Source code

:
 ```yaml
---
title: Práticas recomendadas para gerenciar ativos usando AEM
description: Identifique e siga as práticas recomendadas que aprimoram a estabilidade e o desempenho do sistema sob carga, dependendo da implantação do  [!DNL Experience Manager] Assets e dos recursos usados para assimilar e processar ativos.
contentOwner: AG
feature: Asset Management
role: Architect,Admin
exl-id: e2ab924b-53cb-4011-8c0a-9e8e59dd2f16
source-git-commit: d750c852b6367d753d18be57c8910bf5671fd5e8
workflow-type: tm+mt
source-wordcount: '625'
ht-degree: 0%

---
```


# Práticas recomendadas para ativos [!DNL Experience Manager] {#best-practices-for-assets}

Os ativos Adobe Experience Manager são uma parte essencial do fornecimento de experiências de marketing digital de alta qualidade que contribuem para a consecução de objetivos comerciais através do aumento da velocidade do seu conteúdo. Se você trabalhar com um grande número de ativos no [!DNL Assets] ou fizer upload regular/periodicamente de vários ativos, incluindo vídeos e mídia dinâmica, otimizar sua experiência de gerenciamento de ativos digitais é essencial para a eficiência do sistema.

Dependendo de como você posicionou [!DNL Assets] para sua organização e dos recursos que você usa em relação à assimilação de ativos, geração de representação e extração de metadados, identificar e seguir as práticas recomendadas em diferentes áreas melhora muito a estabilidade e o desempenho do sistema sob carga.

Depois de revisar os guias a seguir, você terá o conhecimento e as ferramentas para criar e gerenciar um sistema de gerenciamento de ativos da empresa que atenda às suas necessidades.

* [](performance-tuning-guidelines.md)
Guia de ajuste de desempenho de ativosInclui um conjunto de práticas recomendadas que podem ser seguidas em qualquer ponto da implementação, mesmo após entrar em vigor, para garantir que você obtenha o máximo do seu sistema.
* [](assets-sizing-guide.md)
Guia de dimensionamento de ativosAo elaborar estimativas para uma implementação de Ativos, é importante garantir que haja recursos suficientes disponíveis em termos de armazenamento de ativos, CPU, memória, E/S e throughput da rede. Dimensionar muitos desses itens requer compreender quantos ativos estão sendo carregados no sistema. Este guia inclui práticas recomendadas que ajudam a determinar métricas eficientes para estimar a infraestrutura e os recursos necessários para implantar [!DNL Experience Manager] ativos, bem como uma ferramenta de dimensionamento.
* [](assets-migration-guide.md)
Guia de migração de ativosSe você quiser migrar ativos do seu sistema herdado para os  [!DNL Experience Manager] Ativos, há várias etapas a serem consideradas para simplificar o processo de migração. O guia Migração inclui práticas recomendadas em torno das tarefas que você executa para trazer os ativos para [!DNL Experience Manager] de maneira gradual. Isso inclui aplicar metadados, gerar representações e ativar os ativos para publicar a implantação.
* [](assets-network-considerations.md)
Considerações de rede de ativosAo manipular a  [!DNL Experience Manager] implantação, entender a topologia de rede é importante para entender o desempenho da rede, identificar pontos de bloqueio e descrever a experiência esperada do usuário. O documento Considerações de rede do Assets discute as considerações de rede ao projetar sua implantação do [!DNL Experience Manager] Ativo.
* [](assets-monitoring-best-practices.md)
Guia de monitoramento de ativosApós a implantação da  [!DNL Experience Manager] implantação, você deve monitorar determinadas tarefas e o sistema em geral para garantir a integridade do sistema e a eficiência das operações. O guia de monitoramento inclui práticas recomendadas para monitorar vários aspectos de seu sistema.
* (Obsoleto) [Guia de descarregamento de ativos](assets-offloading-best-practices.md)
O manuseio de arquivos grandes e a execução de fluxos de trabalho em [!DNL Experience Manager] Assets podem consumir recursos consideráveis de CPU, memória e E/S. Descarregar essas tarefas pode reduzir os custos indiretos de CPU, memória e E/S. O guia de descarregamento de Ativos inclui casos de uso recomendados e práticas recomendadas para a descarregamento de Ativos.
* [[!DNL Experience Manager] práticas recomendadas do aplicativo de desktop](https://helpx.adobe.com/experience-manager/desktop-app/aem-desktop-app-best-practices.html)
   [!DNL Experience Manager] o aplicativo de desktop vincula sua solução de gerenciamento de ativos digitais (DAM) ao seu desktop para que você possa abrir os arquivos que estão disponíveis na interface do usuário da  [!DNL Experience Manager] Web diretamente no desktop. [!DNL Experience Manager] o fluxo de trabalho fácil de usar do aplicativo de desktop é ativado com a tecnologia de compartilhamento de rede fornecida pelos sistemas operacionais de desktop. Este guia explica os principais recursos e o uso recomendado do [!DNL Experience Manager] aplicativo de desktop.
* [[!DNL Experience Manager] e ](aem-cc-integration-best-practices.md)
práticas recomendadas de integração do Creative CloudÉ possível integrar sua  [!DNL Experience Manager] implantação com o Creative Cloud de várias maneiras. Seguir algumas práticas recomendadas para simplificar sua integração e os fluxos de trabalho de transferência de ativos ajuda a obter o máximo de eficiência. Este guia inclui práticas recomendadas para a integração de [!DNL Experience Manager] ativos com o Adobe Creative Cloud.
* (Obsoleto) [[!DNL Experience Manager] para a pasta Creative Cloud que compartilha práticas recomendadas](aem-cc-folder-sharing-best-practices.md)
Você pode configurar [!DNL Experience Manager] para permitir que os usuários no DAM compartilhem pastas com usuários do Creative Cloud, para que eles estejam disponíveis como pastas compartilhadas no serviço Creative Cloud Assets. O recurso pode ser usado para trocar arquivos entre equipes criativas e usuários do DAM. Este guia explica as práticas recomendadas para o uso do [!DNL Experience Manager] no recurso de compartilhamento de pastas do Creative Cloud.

##########

Show every line of the records above that contains the word "vários".

FINISHED EXERCISE:
Os ativos Adobe Experience Manager são uma parte essencial do fornecimento de experiências de marketing digital de alta qualidade que contribuem para a consecução de objetivos comerciais através do aumento da velocidade do seu conteúdo. Se você trabalhar com um grande número de ativos no [!DNL Assets] ou fizer upload regular/periodicamente de vários ativos, incluindo vídeos e mídia dinâmica, otimizar sua experiência de gerenciamento de ativos digitais é essencial para a eficiência do sistema.
Guia de monitoramento de ativosApós a implantação da  [!DNL Experience Manager] implantação, você deve monitorar determinadas tarefas e o sistema em geral para garantir a integridade do sistema e a eficiência das operações. O guia de monitoramento inclui práticas recomendadas para monitorar vários aspectos de seu sistema.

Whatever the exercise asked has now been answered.